По отношению к одной музыке это воззрение еще не установилось. До сих пор строго разделяют её теоретические правила от эстетических соображений, – причем, по непонятной прихоти, первые передаются по возможности рассудочно-сухо, а вторые расплываются в лирической сентиментальности. Эстетики не хотят смотреть на содержание музыкального произведения как на особый, самостоятельный вид красоты, и до сих пор мы в книгах, критических разборах и разговорах часто наталкиваемся на воззрение, что одни аффекты составляют основу музыкального искусства, что они одни должны служить мерилом художественного достоинства данного произведения.
Музыка, говорят нам, не может, подобно поэзии, занимать наш ум, обогащать его новыми понятиями, она также не в состоянии на нас действовать видимыми формами, подобно пластическим искусствам; следовательно, её призванием должно быть прямое действие на наши чувства. В чем именно состоят связь музыки с чувствами, какими законами искусства она обусловливается, на каких законах природы основывается известное впечатление от данного произведения, этого еще никто не сумел объяснить.

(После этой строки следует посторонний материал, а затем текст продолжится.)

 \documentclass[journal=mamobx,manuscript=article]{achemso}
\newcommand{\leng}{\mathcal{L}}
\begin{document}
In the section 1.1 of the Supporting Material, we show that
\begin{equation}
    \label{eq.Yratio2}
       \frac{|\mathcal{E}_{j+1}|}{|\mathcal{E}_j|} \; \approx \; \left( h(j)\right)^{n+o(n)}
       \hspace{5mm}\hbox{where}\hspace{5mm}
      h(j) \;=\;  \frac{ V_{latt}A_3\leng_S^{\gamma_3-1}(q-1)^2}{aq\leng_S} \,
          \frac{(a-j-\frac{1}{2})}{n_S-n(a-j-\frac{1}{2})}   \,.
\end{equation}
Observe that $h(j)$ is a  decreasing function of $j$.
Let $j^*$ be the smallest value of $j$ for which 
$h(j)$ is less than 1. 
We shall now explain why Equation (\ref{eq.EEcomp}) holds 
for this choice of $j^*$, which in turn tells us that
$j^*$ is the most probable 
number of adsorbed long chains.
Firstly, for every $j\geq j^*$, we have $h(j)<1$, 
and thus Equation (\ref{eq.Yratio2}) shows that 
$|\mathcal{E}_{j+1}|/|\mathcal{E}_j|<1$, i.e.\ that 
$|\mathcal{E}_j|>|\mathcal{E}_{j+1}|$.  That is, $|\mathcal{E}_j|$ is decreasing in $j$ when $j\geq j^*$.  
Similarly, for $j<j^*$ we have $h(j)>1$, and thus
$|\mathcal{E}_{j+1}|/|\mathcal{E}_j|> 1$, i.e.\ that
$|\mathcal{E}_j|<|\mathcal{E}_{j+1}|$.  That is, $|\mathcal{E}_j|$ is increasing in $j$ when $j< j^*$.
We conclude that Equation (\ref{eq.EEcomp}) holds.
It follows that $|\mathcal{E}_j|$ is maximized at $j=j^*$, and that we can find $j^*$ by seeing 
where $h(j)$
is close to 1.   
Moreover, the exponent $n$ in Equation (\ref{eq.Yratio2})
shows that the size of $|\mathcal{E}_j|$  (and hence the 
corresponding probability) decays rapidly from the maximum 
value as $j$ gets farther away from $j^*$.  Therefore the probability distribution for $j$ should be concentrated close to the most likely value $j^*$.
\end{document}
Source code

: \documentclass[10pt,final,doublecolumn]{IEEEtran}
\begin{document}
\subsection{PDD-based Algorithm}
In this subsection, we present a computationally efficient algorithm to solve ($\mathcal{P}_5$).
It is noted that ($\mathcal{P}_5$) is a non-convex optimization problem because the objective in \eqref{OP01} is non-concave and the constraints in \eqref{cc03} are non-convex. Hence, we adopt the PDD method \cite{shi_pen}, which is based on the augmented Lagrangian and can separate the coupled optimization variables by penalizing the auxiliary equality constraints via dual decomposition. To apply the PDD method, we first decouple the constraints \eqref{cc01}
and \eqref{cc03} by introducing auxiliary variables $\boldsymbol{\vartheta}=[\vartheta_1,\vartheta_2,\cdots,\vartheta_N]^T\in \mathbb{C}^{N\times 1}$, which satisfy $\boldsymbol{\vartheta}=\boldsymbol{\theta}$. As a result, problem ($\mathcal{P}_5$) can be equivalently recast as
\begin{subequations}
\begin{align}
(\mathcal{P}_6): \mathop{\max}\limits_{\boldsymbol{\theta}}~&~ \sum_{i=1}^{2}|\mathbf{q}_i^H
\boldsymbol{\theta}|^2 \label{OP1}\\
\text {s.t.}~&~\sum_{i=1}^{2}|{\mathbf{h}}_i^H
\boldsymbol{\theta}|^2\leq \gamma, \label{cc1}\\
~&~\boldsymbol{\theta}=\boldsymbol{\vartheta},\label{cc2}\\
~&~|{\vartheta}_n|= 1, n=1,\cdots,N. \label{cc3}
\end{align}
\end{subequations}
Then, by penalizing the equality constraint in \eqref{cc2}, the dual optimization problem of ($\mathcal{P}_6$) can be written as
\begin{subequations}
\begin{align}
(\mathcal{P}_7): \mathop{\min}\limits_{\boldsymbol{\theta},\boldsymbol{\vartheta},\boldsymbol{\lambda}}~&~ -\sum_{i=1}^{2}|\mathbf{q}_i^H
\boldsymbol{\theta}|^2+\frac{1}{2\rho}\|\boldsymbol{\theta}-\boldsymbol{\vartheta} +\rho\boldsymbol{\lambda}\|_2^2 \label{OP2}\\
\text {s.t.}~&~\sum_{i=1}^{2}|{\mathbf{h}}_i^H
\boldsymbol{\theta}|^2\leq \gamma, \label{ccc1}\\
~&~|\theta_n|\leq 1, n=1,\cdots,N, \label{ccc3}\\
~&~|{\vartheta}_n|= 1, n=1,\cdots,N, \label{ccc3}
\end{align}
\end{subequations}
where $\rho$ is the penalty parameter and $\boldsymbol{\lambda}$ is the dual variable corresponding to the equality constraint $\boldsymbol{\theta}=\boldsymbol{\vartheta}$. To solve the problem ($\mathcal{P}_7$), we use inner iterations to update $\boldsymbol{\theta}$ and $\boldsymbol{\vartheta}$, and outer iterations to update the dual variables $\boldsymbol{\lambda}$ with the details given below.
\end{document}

Притом, мы замечаем, что в существующем воззрения на музыку чувство играет двоякую роль. Во-первых, утверждают, что цель мы назначение музыки состоит в возбуждении чувств (или, как обыкновенно выражаются, «возвышенных чувств»); во-вторых, – что чувства составляют и содержании музыкальных произведений.
Оба положения одинаково ошибочны. Прекрасное не может иметь цели вне себя и содержании его нераздельно с формой. Чувства, возбуждаемые прекрасным, не имеют прямого соотношения к нему. Прекрасное остается прекрасным, даже если оно не производит никакого впечатления на окружающих.